Information shown
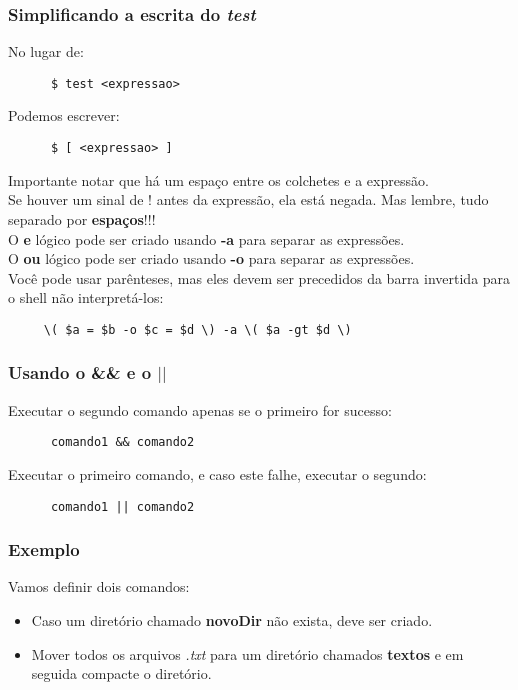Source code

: \documentclass{beamer}
\begin{document}
   \begin{frame}[fragile]
      \frametitle{Simplificando a escrita do \textit{test}}
      No lugar de: 
      \begin{verbatim}
      $ test <expressao>
      \end{verbatim}
      Podemos escrever:
      \begin{verbatim}
      $ [ <expressao> ]
      \end{verbatim}
      Importante notar que há um espaço entre os colchetes e a expressão. \\
      Se houver um sinal de ! antes da expressão, ela está negada. Mas lembre, tudo separado por \textbf{espaços}!!! \\
      O \textbf{e} lógico pode ser criado usando \textbf{-a} para separar as expressões. \\
      O \textbf{ou} lógico pode ser criado usando \textbf{-o} para separar as expressões. \\
      Você pode usar parênteses, mas eles devem ser precedidos da barra invertida para o shell não interpretá-los: \\
      \begin{verbatim}
     \( $a = $b -o $c = $d \) -a \( $a -gt $d \)
     \end{verbatim}
\end{frame}

   \begin{frame}[fragile]
      \frametitle{Usando o \&\& e o $||$}
      Executar o segundo comando apenas se o primeiro for sucesso: 
      \begin{verbatim}
      comando1 && comando2
      \end{verbatim}
      Executar o primeiro comando, e caso este falhe, executar o segundo: 
      \begin{verbatim}
      comando1 || comando2
      \end{verbatim}
\end{frame}

   \begin{frame}
      \frametitle{Exemplo}
      Vamos definir dois comandos:
      \begin{itemize}
         \item Caso um diretório chamado \textbf{novoDir} não exista, deve ser criado.
	 \item Mover todos os arquivos \textit{.txt} para um diretório chamados \textbf{textos} e em seguida compacte o diretório.
      \end{itemize}
   \end{frame}
\end{document}
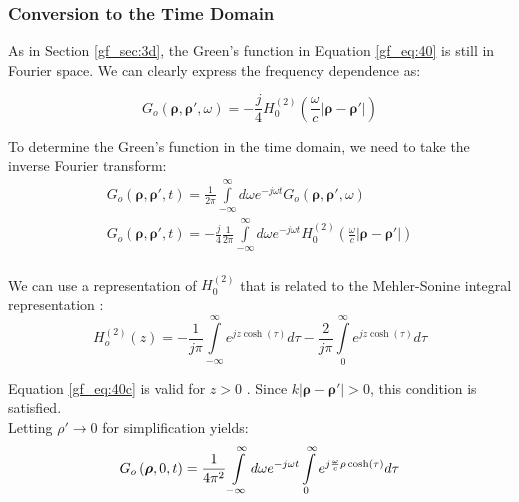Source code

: \subsubsection{Conversion to the Time Domain}
As in Section \ref{gf_sec:3d}, the Green's function in Equation \ref{gf_eq:40} is still in Fourier space. We can clearly express the frequency dependence as:

\begin{equation}
G_o\left(\boldsymbol{\rho},\boldsymbol{\rho}',\omega\right) = -\frac{j}{4}H_0^{(2)}\left(\frac{\omega}{c}|\boldsymbol{\rho} - \boldsymbol{\rho}' | \right)
\label{gf_eq:40a}
\end{equation}
\renewcommand{\baselinestretch}{2} \small\normalsize

To determine the Green's function in the time domain, we need to take the inverse Fourier transform:
\begin{equation}
\begin{gathered}
G_o\left(\boldsymbol{\rho},\boldsymbol{\rho}',t\right) = \frac{1}{2\pi}\int\limits_{-\infty}^{\infty}d\omega e^{-j\omega t}G_o\left(\boldsymbol{\rho},\boldsymbol{\rho}',\omega\right) \\
G_o\left(\boldsymbol{\rho},\boldsymbol{\rho}',t\right) = -\frac{j}{4}\frac{1}{2\pi}\int\limits_{-\infty}^{\infty}d\omega e^{-j\omega t} H_0^{(2)}\left(\frac{\omega}{c}|\boldsymbol{\rho} - \boldsymbol{\rho}' | \right)\\
\end{gathered}
\label{gf_eq:40b}
\end{equation}
\renewcommand{\baselinestretch}{2} \small\normalsize

We can use a representation of $H_0^{(2)}$ that is related to the Mehler-Sonine integral representation \cite{nist_handbook}:
\begin{equation}
H_o^{(2)}\left(z\right) = -\frac{1}{j\pi}\int\limits_{-\infty}^{\infty}e^{jz\cosh(\tau)}d\tau -\frac{2}{j\pi}\int\limits_{0}^{\infty}e^{jz\cosh(\tau)}d\tau
\label{gf_eq:40c}
\end{equation}
\renewcommand{\baselinestretch}{2} \small\normalsize

\noindent Equation \ref{gf_eq:40c} is valid for $z>0$ . Since $k| \boldsymbol{\rho} - \boldsymbol{\rho}'| > 0$, this condition is satisfied. \\

\noindent Letting $\rho' \rightarrow 0$ for simplification yields:
\begin{equation}
G_o\left(\boldsymbol{\rho},0,t\right) = \frac{1}{4\pi^2}\int\limits_{-\infty}^{\infty}d\omega e^{-j\omega t} \int\limits_{0}^{\infty}e^{j\frac{\omega}{c}\rho\cosh(\tau)}d\tau\\
\label{gf_eq:40d}
\end{equation}
\renewcommand{\baselinestretch}{2} \small\normalsize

Activity
Print the material above once more, exactly. No pictures belong in it.

Task output
Source code

: \documentclass{beamer}
\begin{document}
   \begin{frame}[fragile]
      \frametitle{Simplificando a escrita do \textit{test}}
      No lugar de: 
      \begin{verbatim}
      $ test <expressao>
      \end{verbatim}
      Podemos escrever:
      \begin{verbatim}
      $ [ <expressao> ]
      \end{verbatim}
      Importante notar que há um espaço entre os colchetes e a expressão. \\
      Se houver um sinal de ! antes da expressão, ela está negada. Mas lembre, tudo separado por \textbf{espaços}!!! \\
      O \textbf{e} lógico pode ser criado usando \textbf{-a} para separar as expressões. \\
      O \textbf{ou} lógico pode ser criado usando \textbf{-o} para separar as expressões. \\
      Você pode usar parênteses, mas eles devem ser precedidos da barra invertida para o shell não interpretá-los: \\
      \begin{verbatim}
     \( $a = $b -o $c = $d \) -a \( $a -gt $d \)
     \end{verbatim}
\end{frame}

   \begin{frame}[fragile]
      \frametitle{Usando o \&\& e o $||$}
      Executar o segundo comando apenas se o primeiro for sucesso: 
      \begin{verbatim}
      comando1 && comando2
      \end{verbatim}
      Executar o primeiro comando, e caso este falhe, executar o segundo: 
      \begin{verbatim}
      comando1 || comando2
      \end{verbatim}
\end{frame}

   \begin{frame}
      \frametitle{Exemplo}
      Vamos definir dois comandos:
      \begin{itemize}
         \item Caso um diretório chamado \textbf{novoDir} não exista, deve ser criado.
	 \item Mover todos os arquivos \textit{.txt} para um diretório chamados \textbf{textos} e em seguida compacte o diretório.
      \end{itemize}
   \end{frame}
\end{document}
Source code

: \subsubsection{Conversion to the Time Domain}
As in Section \ref{gf_sec:3d}, the Green's function in Equation \ref{gf_eq:40} is still in Fourier space. We can clearly express the frequency dependence as:

\begin{equation}
G_o\left(\boldsymbol{\rho},\boldsymbol{\rho}',\omega\right) = -\frac{j}{4}H_0^{(2)}\left(\frac{\omega}{c}|\boldsymbol{\rho} - \boldsymbol{\rho}' | \right)
\label{gf_eq:40a}
\end{equation}
\renewcommand{\baselinestretch}{2} \small\normalsize

To determine the Green's function in the time domain, we need to take the inverse Fourier transform:
\begin{equation}
\begin{gathered}
G_o\left(\boldsymbol{\rho},\boldsymbol{\rho}',t\right) = \frac{1}{2\pi}\int\limits_{-\infty}^{\infty}d\omega e^{-j\omega t}G_o\left(\boldsymbol{\rho},\boldsymbol{\rho}',\omega\right) \\
G_o\left(\boldsymbol{\rho},\boldsymbol{\rho}',t\right) = -\frac{j}{4}\frac{1}{2\pi}\int\limits_{-\infty}^{\infty}d\omega e^{-j\omega t} H_0^{(2)}\left(\frac{\omega}{c}|\boldsymbol{\rho} - \boldsymbol{\rho}' | \right)\\
\end{gathered}
\label{gf_eq:40b}
\end{equation}
\renewcommand{\baselinestretch}{2} \small\normalsize

We can use a representation of $H_0^{(2)}$ that is related to the Mehler-Sonine integral representation \cite{nist_handbook}:
\begin{equation}
H_o^{(2)}\left(z\right) = -\frac{1}{j\pi}\int\limits_{-\infty}^{\infty}e^{jz\cosh(\tau)}d\tau -\frac{2}{j\pi}\int\limits_{0}^{\infty}e^{jz\cosh(\tau)}d\tau
\label{gf_eq:40c}
\end{equation}
\renewcommand{\baselinestretch}{2} \small\normalsize

\noindent Equation \ref{gf_eq:40c} is valid for $z>0$ . Since $k| \boldsymbol{\rho} - \boldsymbol{\rho}'| > 0$, this condition is satisfied. \\

\noindent Letting $\rho' \rightarrow 0$ for simplification yields:
\begin{equation}
G_o\left(\boldsymbol{\rho},0,t\right) = \frac{1}{4\pi^2}\int\limits_{-\infty}^{\infty}d\omega e^{-j\omega t} \int\limits_{0}^{\infty}e^{j\frac{\omega}{c}\rho\cosh(\tau)}d\tau\\
\label{gf_eq:40d}
\end{equation}
\renewcommand{\baselinestretch}{2} \small\normalsize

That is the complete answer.